== Work instructions ==
Return all lines of the listing below that carry the word "flex".

== Source material ==
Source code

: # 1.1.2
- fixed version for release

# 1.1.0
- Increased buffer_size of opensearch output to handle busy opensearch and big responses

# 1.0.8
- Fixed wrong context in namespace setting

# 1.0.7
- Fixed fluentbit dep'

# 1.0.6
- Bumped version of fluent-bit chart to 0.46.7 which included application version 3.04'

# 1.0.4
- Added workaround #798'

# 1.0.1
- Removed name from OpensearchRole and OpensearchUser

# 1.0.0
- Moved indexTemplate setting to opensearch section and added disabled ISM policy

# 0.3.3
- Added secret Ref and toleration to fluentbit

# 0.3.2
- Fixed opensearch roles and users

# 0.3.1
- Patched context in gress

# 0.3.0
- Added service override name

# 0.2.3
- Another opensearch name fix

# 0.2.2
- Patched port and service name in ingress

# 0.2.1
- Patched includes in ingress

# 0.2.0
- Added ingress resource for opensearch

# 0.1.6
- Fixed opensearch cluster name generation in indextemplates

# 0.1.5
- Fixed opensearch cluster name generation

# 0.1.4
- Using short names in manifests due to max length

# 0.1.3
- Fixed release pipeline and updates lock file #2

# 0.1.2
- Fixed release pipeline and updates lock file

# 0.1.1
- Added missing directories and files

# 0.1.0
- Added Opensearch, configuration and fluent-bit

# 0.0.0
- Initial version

==

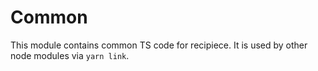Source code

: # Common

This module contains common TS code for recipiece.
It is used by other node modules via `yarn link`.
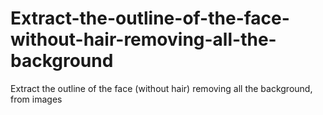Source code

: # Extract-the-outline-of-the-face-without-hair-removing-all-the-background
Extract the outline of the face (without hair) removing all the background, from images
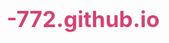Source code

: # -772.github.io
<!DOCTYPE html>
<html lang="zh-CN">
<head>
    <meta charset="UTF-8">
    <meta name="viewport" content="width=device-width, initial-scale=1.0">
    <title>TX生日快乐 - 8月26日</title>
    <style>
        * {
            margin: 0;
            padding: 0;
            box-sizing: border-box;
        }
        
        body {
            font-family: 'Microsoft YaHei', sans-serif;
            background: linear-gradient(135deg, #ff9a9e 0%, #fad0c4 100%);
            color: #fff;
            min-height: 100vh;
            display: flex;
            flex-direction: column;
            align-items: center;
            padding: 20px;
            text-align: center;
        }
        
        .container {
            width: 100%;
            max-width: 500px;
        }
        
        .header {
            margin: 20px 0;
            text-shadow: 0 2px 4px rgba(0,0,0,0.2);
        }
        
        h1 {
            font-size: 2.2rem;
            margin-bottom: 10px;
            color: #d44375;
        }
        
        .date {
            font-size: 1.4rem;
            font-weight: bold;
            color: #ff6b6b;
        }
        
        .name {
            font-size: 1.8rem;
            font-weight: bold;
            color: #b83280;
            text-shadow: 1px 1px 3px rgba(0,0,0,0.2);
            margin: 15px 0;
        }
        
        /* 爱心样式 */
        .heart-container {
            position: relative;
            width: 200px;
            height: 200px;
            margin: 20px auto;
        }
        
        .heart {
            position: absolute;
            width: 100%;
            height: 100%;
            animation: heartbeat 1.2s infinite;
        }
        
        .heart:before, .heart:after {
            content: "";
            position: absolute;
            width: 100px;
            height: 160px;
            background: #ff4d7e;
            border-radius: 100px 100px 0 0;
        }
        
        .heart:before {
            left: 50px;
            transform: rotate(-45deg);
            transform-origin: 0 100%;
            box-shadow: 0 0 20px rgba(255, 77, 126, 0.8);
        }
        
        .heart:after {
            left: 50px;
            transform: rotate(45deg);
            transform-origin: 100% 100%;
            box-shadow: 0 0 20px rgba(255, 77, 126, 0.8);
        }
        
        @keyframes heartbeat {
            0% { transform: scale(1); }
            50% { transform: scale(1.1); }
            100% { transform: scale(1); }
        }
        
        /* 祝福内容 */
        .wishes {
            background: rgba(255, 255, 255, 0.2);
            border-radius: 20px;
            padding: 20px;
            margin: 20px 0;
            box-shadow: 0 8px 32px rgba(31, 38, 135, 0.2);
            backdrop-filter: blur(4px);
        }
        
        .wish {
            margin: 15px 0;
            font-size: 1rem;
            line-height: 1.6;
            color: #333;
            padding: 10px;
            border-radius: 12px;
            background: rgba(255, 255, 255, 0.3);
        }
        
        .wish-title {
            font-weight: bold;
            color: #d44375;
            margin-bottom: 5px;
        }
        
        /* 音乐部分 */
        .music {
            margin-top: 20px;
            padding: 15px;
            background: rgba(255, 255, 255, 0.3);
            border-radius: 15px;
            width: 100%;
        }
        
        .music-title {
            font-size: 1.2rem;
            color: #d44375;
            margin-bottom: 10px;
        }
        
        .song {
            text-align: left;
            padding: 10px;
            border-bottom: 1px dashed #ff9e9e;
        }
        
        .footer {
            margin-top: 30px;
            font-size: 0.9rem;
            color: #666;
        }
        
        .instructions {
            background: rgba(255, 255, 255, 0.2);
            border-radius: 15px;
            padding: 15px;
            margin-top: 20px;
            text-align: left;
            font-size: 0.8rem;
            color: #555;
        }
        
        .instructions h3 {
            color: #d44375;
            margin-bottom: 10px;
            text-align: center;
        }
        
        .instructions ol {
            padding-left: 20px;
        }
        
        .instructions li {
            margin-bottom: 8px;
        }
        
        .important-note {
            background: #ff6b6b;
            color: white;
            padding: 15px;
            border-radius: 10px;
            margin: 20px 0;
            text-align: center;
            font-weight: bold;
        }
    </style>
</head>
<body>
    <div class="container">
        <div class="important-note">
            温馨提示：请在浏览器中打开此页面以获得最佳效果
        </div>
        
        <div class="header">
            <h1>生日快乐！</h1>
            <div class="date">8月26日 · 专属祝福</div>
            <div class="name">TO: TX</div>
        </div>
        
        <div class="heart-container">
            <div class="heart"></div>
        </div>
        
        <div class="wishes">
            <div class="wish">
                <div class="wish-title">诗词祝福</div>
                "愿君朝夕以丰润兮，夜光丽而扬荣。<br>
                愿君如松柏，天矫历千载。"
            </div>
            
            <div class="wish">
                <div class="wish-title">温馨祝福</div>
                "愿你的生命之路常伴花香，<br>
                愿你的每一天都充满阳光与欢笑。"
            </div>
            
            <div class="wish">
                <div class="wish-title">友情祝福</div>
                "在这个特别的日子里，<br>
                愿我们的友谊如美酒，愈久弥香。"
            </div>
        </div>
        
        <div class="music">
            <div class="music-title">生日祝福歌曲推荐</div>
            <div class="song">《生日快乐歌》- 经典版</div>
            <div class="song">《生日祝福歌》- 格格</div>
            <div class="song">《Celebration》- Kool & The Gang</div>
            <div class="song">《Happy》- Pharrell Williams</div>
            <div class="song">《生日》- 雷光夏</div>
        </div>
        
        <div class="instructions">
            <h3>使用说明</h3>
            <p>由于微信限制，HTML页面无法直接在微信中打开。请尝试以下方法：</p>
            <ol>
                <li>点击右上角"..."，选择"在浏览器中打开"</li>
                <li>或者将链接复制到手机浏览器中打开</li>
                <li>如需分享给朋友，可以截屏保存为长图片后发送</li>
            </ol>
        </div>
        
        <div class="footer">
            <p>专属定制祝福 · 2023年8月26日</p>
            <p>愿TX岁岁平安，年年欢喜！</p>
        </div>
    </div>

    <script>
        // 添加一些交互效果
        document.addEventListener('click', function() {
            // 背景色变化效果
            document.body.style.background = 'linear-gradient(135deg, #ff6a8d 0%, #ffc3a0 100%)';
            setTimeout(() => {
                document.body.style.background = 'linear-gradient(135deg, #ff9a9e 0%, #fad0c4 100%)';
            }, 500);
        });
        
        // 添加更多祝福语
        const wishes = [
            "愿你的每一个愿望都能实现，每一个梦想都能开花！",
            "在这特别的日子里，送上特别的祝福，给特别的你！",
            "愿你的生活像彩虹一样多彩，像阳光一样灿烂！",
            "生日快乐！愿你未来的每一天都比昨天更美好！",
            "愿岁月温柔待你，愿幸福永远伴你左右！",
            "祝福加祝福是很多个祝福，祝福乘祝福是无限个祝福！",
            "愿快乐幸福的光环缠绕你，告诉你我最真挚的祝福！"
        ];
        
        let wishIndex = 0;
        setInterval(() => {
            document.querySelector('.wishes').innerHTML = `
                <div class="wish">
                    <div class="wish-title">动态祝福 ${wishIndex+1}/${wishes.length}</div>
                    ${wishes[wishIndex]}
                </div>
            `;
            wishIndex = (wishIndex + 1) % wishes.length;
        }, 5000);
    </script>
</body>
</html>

== Answer ==
            display: flex;
            flex-direction: column;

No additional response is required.